**Description of the task:** Omit the pictures, then write out every entry exactly as it reads.

Saved entries
== Segment start ==

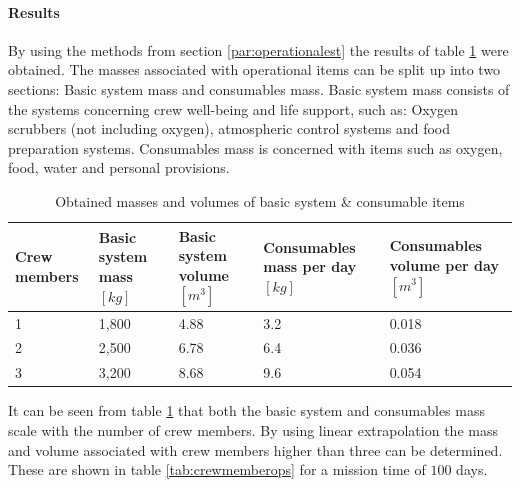 \paragraph{Results}
By using the methods from section \ref{par:operationalest} the results of table \ref{tab:operationalest} were obtained.
The masses associated with operational items can be split up into two sections: Basic system mass and consumables mass. Basic system mass consists of the systems concerning crew well-being and life support, such as: Oxygen scrubbers (not including oxygen), atmospheric control systems and food preparation systems. Consumables mass is concerned with items such as oxygen, food, water and personal provisions.
\begin{table}[h]
	\centering
	\caption{Obtained masses and volumes of basic system \& consumable items}
	\begin{tabular}{|p{2cm}|p{2cm}|p{2cm}|p{2.5cm}|p{2.5cm}|}
		\hline
		\textbf{Crew members} & \textbf{Basic system mass $[kg]$} & \textbf{Basic system volume $[m^{3}]$} & \textbf{Consumables mass per day $[kg]$} & \textbf{Consumables volume per day $[m^{3}]$} \\ \hline \hline
		1 & 1,800 & 4.88 & 3.2 & 0.018 \\
		2 & 2,500 & 6.78 & 6.4 & 0.036 \\
		3 & 3,200 & 8.68 & 9.6 & 0.054 \\
		\hline
	\end{tabular}
	\label{tab:operationalest}
\end{table}
It can be seen from table \ref{tab:operationalest} that both the basic system and consumables mass scale with the number of crew members. By using linear extrapolation the mass and volume associated with crew members higher than three can be determined. These are shown in table \ref{tab:crewmemberops} for a mission time of $100$ days.\\

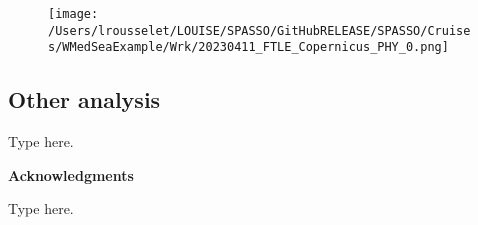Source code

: \documentclass{article}%
\begin{document}
%


\begin{figure}[h!]%
\centering%
\texttt{[image: /Users/lrousselet/LOUISE/SPASSO/GitHubRELEASE/SPASSO/Cruises/WMedSeaExample/Wrk/20230411\_FTLE\_Copernicus\_PHY\_0.png]}%
\end{figure}

%
\clearpage

%
\subsection{Other analysis}%
\label{subsec:Otheranalysis}%
Type here.

%
\begin{center}%
\textbf{Acknowledgments}%
\end{center}%
Type here.%
\end{document}
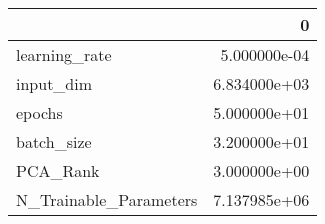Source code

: \begin{tabular}{lr}
\toprule
{} &             0 \\
\midrule
learning\_rate          &  5.000000e-04 \\
input\_dim              &  6.834000e+03 \\
epochs                 &  5.000000e+01 \\
batch\_size             &  3.200000e+01 \\
PCA\_Rank               &  3.000000e+00 \\
N\_Trainable\_Parameters &  7.137985e+06 \\
\bottomrule
\end{tabular}
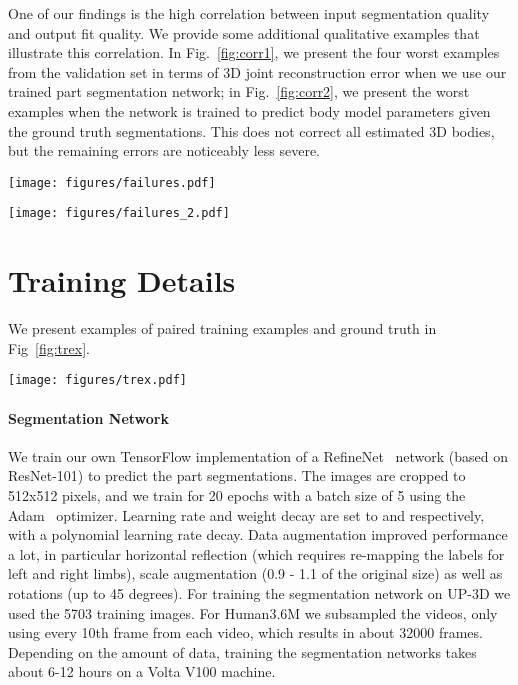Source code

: \documentclass[10pt,twocolumn,letterpaper]{article}
\begin{document}
One of our findings is the high correlation between input segmentation
quality and output fit quality. We provide some additional qualitative examples that
illustrate this correlation. In Fig.~\ref{fig:corr1}, we present the four worst examples from the
validation set in terms of 3D joint reconstruction error when we use our trained
part segmentation network; in Fig.~\ref{fig:corr2}, we present the worst examples when the
network is trained to predict body model parameters given the ground truth
segmentations. This does not correct all estimated 3D bodies, but the
remaining errors are noticeably less severe.

\begin{figure*}[t]
\caption{Worst examples from the validation set in terms of 3D error given imperfect segmentations.}
\label{fig:corr1}
\texttt{[image: figures/failures.pdf]}
\end{figure*}

\begin{figure*}[t]
\caption{Worst examples from the validation set in terms of 3D error given perfect segmentations.}
\label{fig:corr2}
\texttt{[image: figures/failures\_2.pdf]}
\end{figure*}

\section{Training Details}

We present examples of paired training examples and ground truth in Fig~\ref{fig:trex}.

\begin{figure*}[t]
\caption{Example training images annotations illustrating different types and granularities.}
\label{fig:trex}
\texttt{[image: figures/trex.pdf]}
\end{figure*}
\vspace{-0.5em}
\paragraph{Segmentation Network} We train our own TensorFlow implementation of a RefineNet~ network
(based on ResNet-101) to predict the part segmentations.
The images are cropped to 512x512 pixels, and we train for 20 epochs with a batch size 
of 5 using the Adam~ optimizer. Learning rate and weight decay are set 
to  and  respectively, with a polynomial learning rate decay. 
Data augmentation improved performance a lot, in particular horizontal 
reflection (which requires re-mapping the labels for left and right limbs), 
scale augmentation (0.9 - 1.1 of the original size) as well as rotations (up to 45 degrees). 
For training the segmentation network on UP-3D we used the 5703 training images. For Human3.6M we subsampled the videos, 
only using every 10th frame from each video, which results in about 32000 frames. 
Depending on the amount of data, training the segmentation networks takes about 6-12 hours on a Volta V100 machine.
\vspace{-0.5em}
\end{document}
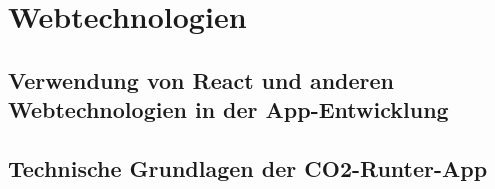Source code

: \section{Webtechnologien}

\subsection{Verwendung von React und anderen Webtechnologien in der App-Entwicklung}

\subsection{Technische Grundlagen der CO2-Runter-App}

== Segment end ==

**Response below:**
 \paragraph{Results}
By using the methods from section \ref{par:operationalest} the results of table \ref{tab:operationalest} were obtained.
The masses associated with operational items can be split up into two sections: Basic system mass and consumables mass. Basic system mass consists of the systems concerning crew well-being and life support, such as: Oxygen scrubbers (not including oxygen), atmospheric control systems and food preparation systems. Consumables mass is concerned with items such as oxygen, food, water and personal provisions.
\begin{table}[h]
	\centering
	\caption{Obtained masses and volumes of basic system \& consumable items}
	\begin{tabular}{|p{2cm}|p{2cm}|p{2cm}|p{2.5cm}|p{2.5cm}|}
		\hline
		\textbf{Crew members} & \textbf{Basic system mass $[kg]$} & \textbf{Basic system volume $[m^{3}]$} & \textbf{Consumables mass per day $[kg]$} & \textbf{Consumables volume per day $[m^{3}]$} \\ \hline \hline
		1 & 1,800 & 4.88 & 3.2 & 0.018 \\
		2 & 2,500 & 6.78 & 6.4 & 0.036 \\
		3 & 3,200 & 8.68 & 9.6 & 0.054 \\
		\hline
	\end{tabular}
	\label{tab:operationalest}
\end{table}
It can be seen from table \ref{tab:operationalest} that both the basic system and consumables mass scale with the number of crew members. By using linear extrapolation the mass and volume associated with crew members higher than three can be determined. These are shown in table \ref{tab:crewmemberops} for a mission time of $100$ days.\\

Source code

: \documentclass{article}%
\begin{document}
%


\begin{figure}[h!]%
\centering%
\texttt{[image: /Users/lrousselet/LOUISE/SPASSO/GitHubRELEASE/SPASSO/Cruises/WMedSeaExample/Wrk/20230411\_FTLE\_Copernicus\_PHY\_0.png]}%
\end{figure}

%
\clearpage

%
\subsection{Other analysis}%
\label{subsec:Otheranalysis}%
Type here.

%
\begin{center}%
\textbf{Acknowledgments}%
\end{center}%
Type here.%
\end{document}
Source code

: \begin{tabular}{lr}
\toprule
{} &             0 \\
\midrule
learning\_rate          &  5.000000e-04 \\
input\_dim              &  6.834000e+03 \\
epochs                 &  5.000000e+01 \\
batch\_size             &  3.200000e+01 \\
PCA\_Rank               &  3.000000e+00 \\
N\_Trainable\_Parameters &  7.137985e+06 \\
\bottomrule
\end{tabular}
Source code

: \documentclass[10pt,twocolumn,letterpaper]{article}
\begin{document}
One of our findings is the high correlation between input segmentation
quality and output fit quality. We provide some additional qualitative examples that
illustrate this correlation. In Fig.~\ref{fig:corr1}, we present the four worst examples from the
validation set in terms of 3D joint reconstruction error when we use our trained
part segmentation network; in Fig.~\ref{fig:corr2}, we present the worst examples when the
network is trained to predict body model parameters given the ground truth
segmentations. This does not correct all estimated 3D bodies, but the
remaining errors are noticeably less severe.

\begin{figure*}[t]
\caption{Worst examples from the validation set in terms of 3D error given imperfect segmentations.}
\label{fig:corr1}
\texttt{[image: figures/failures.pdf]}
\end{figure*}

\begin{figure*}[t]
\caption{Worst examples from the validation set in terms of 3D error given perfect segmentations.}
\label{fig:corr2}
\texttt{[image: figures/failures\_2.pdf]}
\end{figure*}

\section{Training Details}

We present examples of paired training examples and ground truth in Fig~\ref{fig:trex}.

\begin{figure*}[t]
\caption{Example training images annotations illustrating different types and granularities.}
\label{fig:trex}
\texttt{[image: figures/trex.pdf]}
\end{figure*}
\vspace{-0.5em}
\paragraph{Segmentation Network} We train our own TensorFlow implementation of a RefineNet~ network
(based on ResNet-101) to predict the part segmentations.
The images are cropped to 512x512 pixels, and we train for 20 epochs with a batch size 
of 5 using the Adam~ optimizer. Learning rate and weight decay are set 
to  and  respectively, with a polynomial learning rate decay. 
Data augmentation improved performance a lot, in particular horizontal 
reflection (which requires re-mapping the labels for left and right limbs), 
scale augmentation (0.9 - 1.1 of the original size) as well as rotations (up to 45 degrees). 
For training the segmentation network on UP-3D we used the 5703 training images. For Human3.6M we subsampled the videos, 
only using every 10th frame from each video, which results in about 32000 frames. 
Depending on the amount of data, training the segmentation networks takes about 6-12 hours on a Volta V100 machine.
\vspace{-0.5em}
\end{document}
Source code

: \section{Webtechnologien}

\subsection{Verwendung von React und anderen Webtechnologien in der App-Entwicklung}

\subsection{Technische Grundlagen der CO2-Runter-App}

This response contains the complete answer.